◆ BRIEF ◆
Images are not part of the copy; write out the rest of the data exactly as given.

◆ DATASET EXTRACT ◆
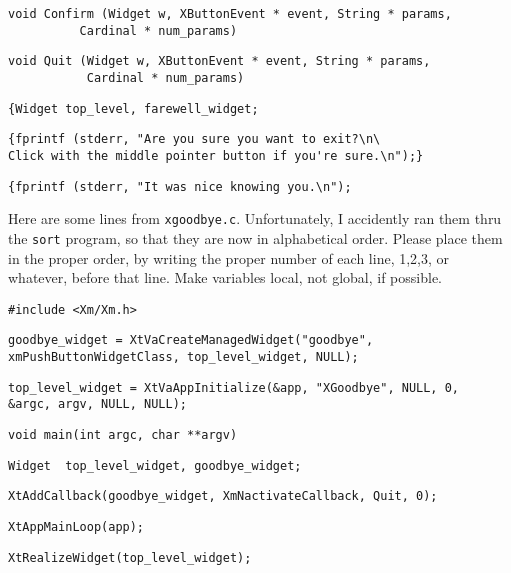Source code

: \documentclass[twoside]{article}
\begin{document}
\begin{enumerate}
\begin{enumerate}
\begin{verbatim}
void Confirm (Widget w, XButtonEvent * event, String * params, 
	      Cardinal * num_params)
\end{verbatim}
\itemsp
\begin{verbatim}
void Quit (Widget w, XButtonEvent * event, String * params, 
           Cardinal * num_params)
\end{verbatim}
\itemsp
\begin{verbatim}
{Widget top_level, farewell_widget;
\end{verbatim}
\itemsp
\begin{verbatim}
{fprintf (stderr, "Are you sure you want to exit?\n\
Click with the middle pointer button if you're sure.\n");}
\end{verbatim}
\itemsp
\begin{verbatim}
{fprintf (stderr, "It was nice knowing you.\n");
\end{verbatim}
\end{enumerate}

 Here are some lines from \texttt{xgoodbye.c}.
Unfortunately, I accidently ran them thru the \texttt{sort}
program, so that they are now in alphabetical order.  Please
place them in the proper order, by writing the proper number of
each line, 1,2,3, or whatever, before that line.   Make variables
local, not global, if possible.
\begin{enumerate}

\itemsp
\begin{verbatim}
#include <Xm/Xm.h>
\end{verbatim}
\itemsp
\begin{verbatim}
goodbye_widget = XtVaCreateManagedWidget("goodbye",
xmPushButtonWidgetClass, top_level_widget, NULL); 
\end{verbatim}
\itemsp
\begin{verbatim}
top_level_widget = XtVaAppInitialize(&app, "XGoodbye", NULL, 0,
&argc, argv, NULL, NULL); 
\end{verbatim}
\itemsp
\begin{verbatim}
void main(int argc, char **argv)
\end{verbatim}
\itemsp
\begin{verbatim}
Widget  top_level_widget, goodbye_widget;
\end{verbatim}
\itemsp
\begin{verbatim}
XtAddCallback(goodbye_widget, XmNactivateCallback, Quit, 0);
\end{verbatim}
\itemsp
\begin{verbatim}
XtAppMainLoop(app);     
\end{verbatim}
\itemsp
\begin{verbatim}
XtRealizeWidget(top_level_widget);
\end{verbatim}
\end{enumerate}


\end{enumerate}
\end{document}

◆ OUTPUT FOR THIS TASK ◆
Source code

: \documentclass[twoside]{article}
\begin{document}
\begin{enumerate}
\begin{enumerate}
\begin{verbatim}
void Confirm (Widget w, XButtonEvent * event, String * params, 
	      Cardinal * num_params)
\end{verbatim}
\itemsp
\begin{verbatim}
void Quit (Widget w, XButtonEvent * event, String * params, 
           Cardinal * num_params)
\end{verbatim}
\itemsp
\begin{verbatim}
{Widget top_level, farewell_widget;
\end{verbatim}
\itemsp
\begin{verbatim}
{fprintf (stderr, "Are you sure you want to exit?\n\
Click with the middle pointer button if you're sure.\n");}
\end{verbatim}
\itemsp
\begin{verbatim}
{fprintf (stderr, "It was nice knowing you.\n");
\end{verbatim}
\end{enumerate}

 Here are some lines from \texttt{xgoodbye.c}.
Unfortunately, I accidently ran them thru the \texttt{sort}
program, so that they are now in alphabetical order.  Please
place them in the proper order, by writing the proper number of
each line, 1,2,3, or whatever, before that line.   Make variables
local, not global, if possible.
\begin{enumerate}

\itemsp
\begin{verbatim}
#include <Xm/Xm.h>
\end{verbatim}
\itemsp
\begin{verbatim}
goodbye_widget = XtVaCreateManagedWidget("goodbye",
xmPushButtonWidgetClass, top_level_widget, NULL); 
\end{verbatim}
\itemsp
\begin{verbatim}
top_level_widget = XtVaAppInitialize(&app, "XGoodbye", NULL, 0,
&argc, argv, NULL, NULL); 
\end{verbatim}
\itemsp
\begin{verbatim}
void main(int argc, char **argv)
\end{verbatim}
\itemsp
\begin{verbatim}
Widget  top_level_widget, goodbye_widget;
\end{verbatim}
\itemsp
\begin{verbatim}
XtAddCallback(goodbye_widget, XmNactivateCallback, Quit, 0);
\end{verbatim}
\itemsp
\begin{verbatim}
XtAppMainLoop(app);     
\end{verbatim}
\itemsp
\begin{verbatim}
XtRealizeWidget(top_level_widget);
\end{verbatim}
\end{enumerate}


\end{enumerate}
\end{document}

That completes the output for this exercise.